== Work instruction ==
When a line of the entries contains the word "CCTray", report that line.

Supplied entries Block Start

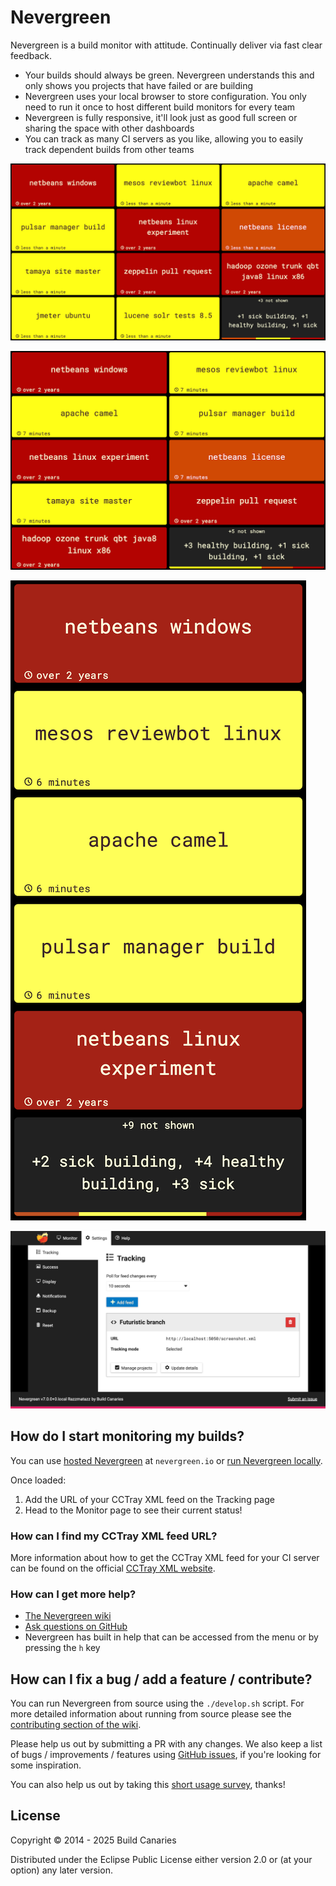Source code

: # Nevergreen

Nevergreen is a build monitor with attitude. Continually deliver via fast clear feedback.

- Your builds should always be green. Nevergreen understands this and only shows you projects that have failed or are building
- Nevergreen uses your local browser to store configuration. You only need to run it once to host different build monitors for every team
- Nevergreen is fully responsive, it'll look just as good full screen or sharing the space with other dashboards
- You can track as many CI servers as you like, allowing you to easily track dependent builds from other teams

![Example Monitor page](doc/screenshot_monitor.png)

![Example Monitor page on tablet](doc/screenshot_monitor_tablet.png)

![Example Monitor page on mobile](doc/screenshot_monitor_mobile.png)

![Example Tracking page](doc/screenshot_tracking.png)

## How do I start monitoring my builds?

You can use [hosted Nevergreen](https://nevergreen.io) at `nevergreen.io` or
[run Nevergreen locally](https://github.com/build-canaries/nevergreen/wiki/running-locally).

Once loaded:

1. Add the URL of your CCTray XML feed on the Tracking page
2. Head to the Monitor page to see their current status!

### How can I find my CCTray XML feed URL?

More information about how to get the CCTray XML feed for your CI server can be found on the official
[CCTray XML website](https://cctray.org/servers/).

### How can I get more help?

- [The Nevergreen wiki](https://github.com/build-canaries/nevergreen/wiki)
- [Ask questions on GitHub](https://github.com/build-canaries/nevergreen/discussions)
- Nevergreen has built in help that can be accessed from the menu or by pressing the `h` key

## How can I fix a bug / add a feature / contribute?

You can run Nevergreen from source using the `./develop.sh` script. For more detailed information about running from
source please see the [contributing section of the wiki](https://github.com/build-canaries/nevergreen/wiki/contributing).

Please help us out by submitting a PR with any changes. We also keep a list of bugs / improvements / features using
[GitHub issues](https://github.com/build-canaries/nevergreen/issues), if you're looking for some inspiration.

You can also help us out by taking this [short usage survey](https://build-canaries.github.io/2015/09/14/nevergreen-survey.html), thanks!

## License

Copyright © 2014 - 2025 Build Canaries

Distributed under the Eclipse Public License either version 2.0 or (at your option) any later version.
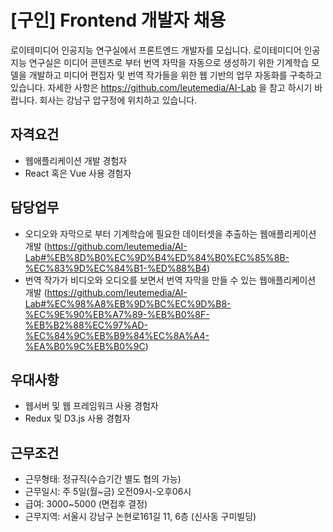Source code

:# [구인] Frontend 개발자 채용
로이테미디어 인공지능 연구실에서 프론트엔드 개발자를 모십니다.
로이테미디어 인공지능 연구실은 미디어 콘텐츠로 부터 번역 자막을 자동으로 생성하기 위한 기계학습 모델을 개발하고 미디어 편집자 및 번역 작가들을 위한 웹 기반의 업무 자동화를 구축하고 있습니다. 자세한 사항은 https://github.com/leutemedia/AI-Lab 을 참고 하시기 바랍니다. 회사는 강남구 압구정에 위치하고 있습니다.

## 자격요건
- 웹애플리케이션 개발 경험자
- React 혹은 Vue 사용 경험자

## 담당업무
- 오디오와 자막으로 부터 기계학습에 필요한 데이터셋을 추출하는 웹애플리케이션 개발 (https://github.com/leutemedia/AI-Lab#%EB%8D%B0%EC%9D%B4%ED%84%B0%EC%85%8B-%EC%83%9D%EC%84%B1-%ED%88%B4)
- 번역 작가가 비디오와 오디오를 보면서 번역 자막을 만들 수 있는 웹애플리케이션 개발 (https://github.com/leutemedia/AI-Lab#%EC%98%A8%EB%9D%BC%EC%9D%B8-%EC%9E%90%EB%A7%89-%EB%B0%8F-%EB%B2%88%EC%97%AD-%EC%84%9C%EB%B9%84%EC%8A%A4-%EA%B0%9C%EB%B0%9C)

## 우대사항
- 웹서버 및 웹 프레임워크 사용 경험자
- Redux 및 D3.js 사용 경험자

## 근무조건
- 근무형태: 정규직(수습기간 별도 협의 가능)
- 근무일시: 주 5일(월~금) 오전09시-오후06시
- 급여: 3000~5000 (면접후 결정)
- 근무지역: 서울시 강남구 논현로161길 11, 6층 (신사동 구미빌딩)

Supplied entries Block End

== Exercise output ==
1. Add the URL of your CCTray XML feed on the Tracking page
### How can I find my CCTray XML feed URL?
More information about how to get the CCTray XML feed for your CI server can be found on the official
[CCTray XML website](https://cctray.org/servers/).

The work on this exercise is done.